Jeheskel Shoshani, a world-renowned researcher of elephants at Addis Ababa University, was among the victims of Tuesday's minibus explosion in the Ethiopian capital's downtown area.
The Israeli Foreign Ministry said it remains unclear whether the explosion was terror-related and if Shoshani was aboard the minibus when it exploded.
The transfer of Shoshani's body is being handled by the US consul general in Addis Ababa, as the professor also holds American citizenship.
Three people were killed and nine others were injured in the explosion, which occurred as the minibus was traveling on the road which runs between the Hilton Hotel and the Ethiopian Foreign Ministry.
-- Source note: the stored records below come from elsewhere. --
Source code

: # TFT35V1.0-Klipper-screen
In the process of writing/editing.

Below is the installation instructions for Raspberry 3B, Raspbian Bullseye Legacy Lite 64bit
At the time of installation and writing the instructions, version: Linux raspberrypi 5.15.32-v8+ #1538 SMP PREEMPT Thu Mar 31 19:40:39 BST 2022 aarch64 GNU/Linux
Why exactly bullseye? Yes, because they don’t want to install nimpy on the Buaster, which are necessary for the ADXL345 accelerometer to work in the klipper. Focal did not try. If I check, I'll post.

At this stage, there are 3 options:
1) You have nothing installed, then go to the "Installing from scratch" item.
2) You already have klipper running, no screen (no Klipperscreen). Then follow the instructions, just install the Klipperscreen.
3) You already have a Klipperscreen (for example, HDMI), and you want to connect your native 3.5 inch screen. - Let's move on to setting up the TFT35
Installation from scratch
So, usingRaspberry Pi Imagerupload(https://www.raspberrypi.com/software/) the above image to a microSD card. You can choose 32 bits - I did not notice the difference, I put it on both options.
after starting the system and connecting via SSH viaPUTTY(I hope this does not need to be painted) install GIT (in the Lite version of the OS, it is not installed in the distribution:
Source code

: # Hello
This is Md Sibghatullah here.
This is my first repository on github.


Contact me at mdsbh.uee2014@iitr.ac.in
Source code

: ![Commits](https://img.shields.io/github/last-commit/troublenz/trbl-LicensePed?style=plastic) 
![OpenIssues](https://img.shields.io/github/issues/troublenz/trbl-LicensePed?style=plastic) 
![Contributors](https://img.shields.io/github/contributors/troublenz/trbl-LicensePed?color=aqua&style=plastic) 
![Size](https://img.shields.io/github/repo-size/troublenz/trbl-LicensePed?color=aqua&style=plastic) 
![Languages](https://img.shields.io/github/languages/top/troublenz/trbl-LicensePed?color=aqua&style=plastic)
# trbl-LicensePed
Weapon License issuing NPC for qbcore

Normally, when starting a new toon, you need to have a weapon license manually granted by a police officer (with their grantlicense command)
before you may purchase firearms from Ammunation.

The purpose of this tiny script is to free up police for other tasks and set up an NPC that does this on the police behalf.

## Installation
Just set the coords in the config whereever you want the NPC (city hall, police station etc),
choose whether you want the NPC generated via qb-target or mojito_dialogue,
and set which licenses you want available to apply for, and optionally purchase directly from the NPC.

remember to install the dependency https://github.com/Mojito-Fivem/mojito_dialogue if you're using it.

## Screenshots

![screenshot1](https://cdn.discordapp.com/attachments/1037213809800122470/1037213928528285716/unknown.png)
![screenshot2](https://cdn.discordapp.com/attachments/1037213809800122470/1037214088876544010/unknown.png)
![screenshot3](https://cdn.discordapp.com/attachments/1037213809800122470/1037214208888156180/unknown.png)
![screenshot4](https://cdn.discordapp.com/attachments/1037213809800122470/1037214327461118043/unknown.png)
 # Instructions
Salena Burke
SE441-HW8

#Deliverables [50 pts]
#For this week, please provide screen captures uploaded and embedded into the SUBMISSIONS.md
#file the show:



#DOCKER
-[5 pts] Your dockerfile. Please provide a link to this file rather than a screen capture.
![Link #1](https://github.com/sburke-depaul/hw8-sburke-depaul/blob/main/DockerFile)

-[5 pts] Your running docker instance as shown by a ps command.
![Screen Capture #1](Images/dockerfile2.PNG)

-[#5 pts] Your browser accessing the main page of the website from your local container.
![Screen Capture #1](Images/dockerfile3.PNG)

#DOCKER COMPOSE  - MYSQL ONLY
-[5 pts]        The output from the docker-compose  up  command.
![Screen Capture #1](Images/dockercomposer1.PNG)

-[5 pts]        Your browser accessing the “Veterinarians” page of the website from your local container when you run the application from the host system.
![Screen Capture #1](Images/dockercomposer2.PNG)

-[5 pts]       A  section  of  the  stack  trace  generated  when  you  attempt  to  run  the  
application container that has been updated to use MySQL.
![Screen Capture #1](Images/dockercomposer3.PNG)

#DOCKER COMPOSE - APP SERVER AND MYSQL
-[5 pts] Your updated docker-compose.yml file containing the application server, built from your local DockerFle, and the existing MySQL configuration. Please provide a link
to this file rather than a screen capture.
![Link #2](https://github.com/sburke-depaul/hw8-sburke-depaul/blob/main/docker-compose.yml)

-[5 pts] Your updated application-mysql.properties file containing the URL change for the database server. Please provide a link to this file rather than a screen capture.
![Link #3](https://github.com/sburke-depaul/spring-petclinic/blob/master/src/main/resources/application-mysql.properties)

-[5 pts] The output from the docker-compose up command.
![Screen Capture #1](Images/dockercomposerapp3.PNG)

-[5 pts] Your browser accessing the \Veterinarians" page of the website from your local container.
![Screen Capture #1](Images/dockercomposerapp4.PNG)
The explosion appears to be the latest in a series of terror attacks the Ethiopian capital has seen, which the government has blamed on extremists who are supported by neighboring enemy country Eritrea.
In a recent interview with Haaretz, Shoshani recounted finding the corpse of a large elephant that had been shot by hunters.
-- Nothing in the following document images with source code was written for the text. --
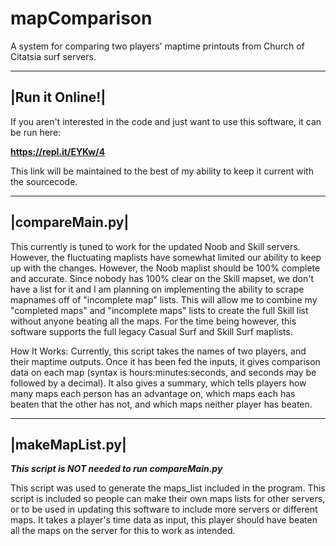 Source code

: # mapComparison

A system for comparing two players' maptime printouts from Church of Citatsia surf servers.

----------------
|Run it Online!|
----------------

If you aren't interested in the code and just want to use this software, it can be run here:

<b> https://repl.it/EYKw/4 </b>

This link will be maintained to the best of my ability to keep it current with the sourcecode.

----------------
|compareMain.py|
----------------

This currently is tuned to work for the updated Noob and Skill servers. However, the fluctuating maplists have somewhat limited our ability to keep up with the changes. However, the Noob maplist should be 100% complete and accurate. Since nobody has 100% clear on the Skill mapset, we don't have a list for it and I am planning on implementing the ability to scrape mapnames off of "incomplete map" lists. This will allow me to combine my "completed maps" and "incomplete maps" lists to create the full Skill list without anyone beating all the maps. For the time being however, this software supports the full legacy Casual Surf and Skill Surf maplists.

How It Works:
Currently, this script takes the names of two players, and their maptime outputs. 
Once it has been fed the inputs, it gives comparison data on each map (syntax is hours:minutes:seconds, and seconds may be followed by a decimal).
It also gives a summary, which tells players how many maps each person has an advantage on, which maps each has beaten that the other has not, and which maps neither player has beaten.


----------------
|makeMapList.py|
----------------

<b>*This script is NOT needed to run compareMain.py*</b>

This script was used to generate the maps_list included in the program. This script is included so people can make their own maps lists for other servers, or to be used in updating this software to include more servers or different maps.
It takes a player's time data as input, this player should have beaten all the maps on the server for this to work as intended. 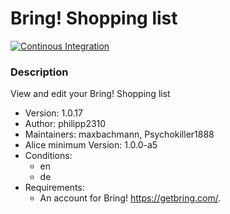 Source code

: # Bring! Shopping list

[![Continous Integration](https://gitlab.com/project-alice-assistant/skills/skill_BringShoppingList/badges/master/pipeline.svg)](https://gitlab.com/project-alice-assistant/skills/skill_BringShoppingList/pipelines/latest)

### Description
View and edit your Bring! Shopping list

- Version: 1.0.17
- Author: philipp2310
- Maintainers: maxbachmann, Psychokiller1888
- Alice minimum Version: 1.0.0-a5
- Conditions:
  - en
  - de
- Requirements:
  - An account for Bring! https://getbring.com/.
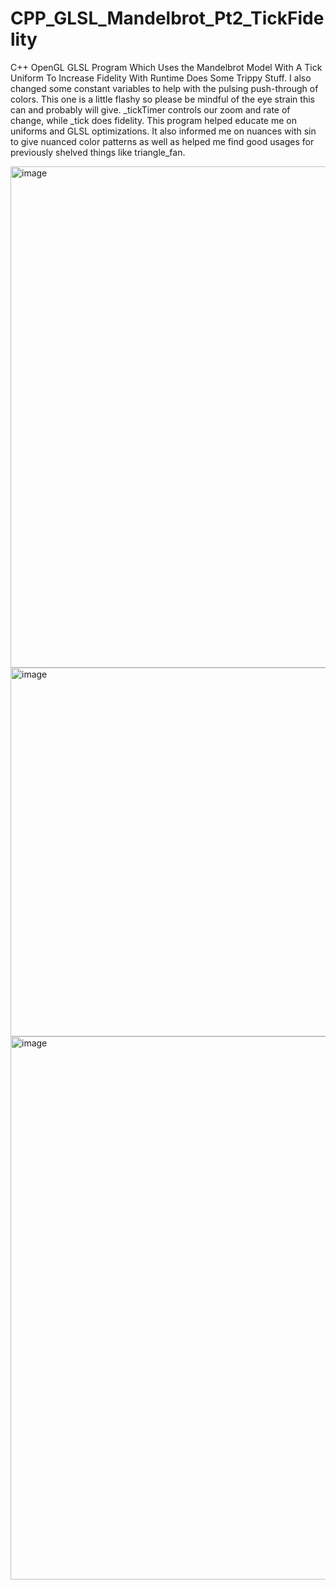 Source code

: # CPP_GLSL_Mandelbrot_Pt2_TickFidelity
C++ OpenGL GLSL Program Which Uses the Mandelbrot Model With A Tick Uniform To Increase Fidelity With Runtime Does Some Trippy Stuff. I also 
changed some constant variables to help with the pulsing push-through of colors. This one is a little flashy so please
be mindful of the eye strain this can and probably will give. _tickTimer controls our zoom and rate of change, while _tick does
fidelity. 
This program helped educate me on uniforms and GLSL optimizations. It also informed me on nuances with sin to give nuanced color patterns
as well as helped me find good usages for previously shelved things like triangle_fan.

<img width="802" alt="image" src="https://github.com/Kingerthanu/CPP_GLSL_Mandelbrot_Pt2_TickFidelity/assets/76754592/3caa73f5-4712-4f1e-a48f-891cabed6b5e">
<img width="590" alt="image" src="https://github.com/Kingerthanu/CPP_GLSL_Mandelbrot_Pt2_TickFidelity/assets/76754592/81e71535-8e82-4836-8943-21c458a46d72">
<img width="869" alt="image" src="https://github.com/Kingerthanu/CPP_GLSL_Mandelbrot_Pt2_TickFidelity/assets/76754592/765f912a-b866-47c3-917c-ceaa2fe1f2f4">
"It was a large male, and the poachers wanted its ivory, so they sawed off its head," he told Haaretz. "When I saw that, I thought about the last moments in the life of this elephant. Elephants have language - they talk to one another with sounds that we can't hear. I asked myself what sound he made a moment before he died.
"I have studied the elephant brain, and there are many similarities between it and the human brain. It's possible that they remember more than we do. But because of one bullet, all these memories disappeared. It made me so sad. And the fact of the matter is, the poacher himself doesn't even get much money for it," the Israeli daily quoted Shoshani as saying.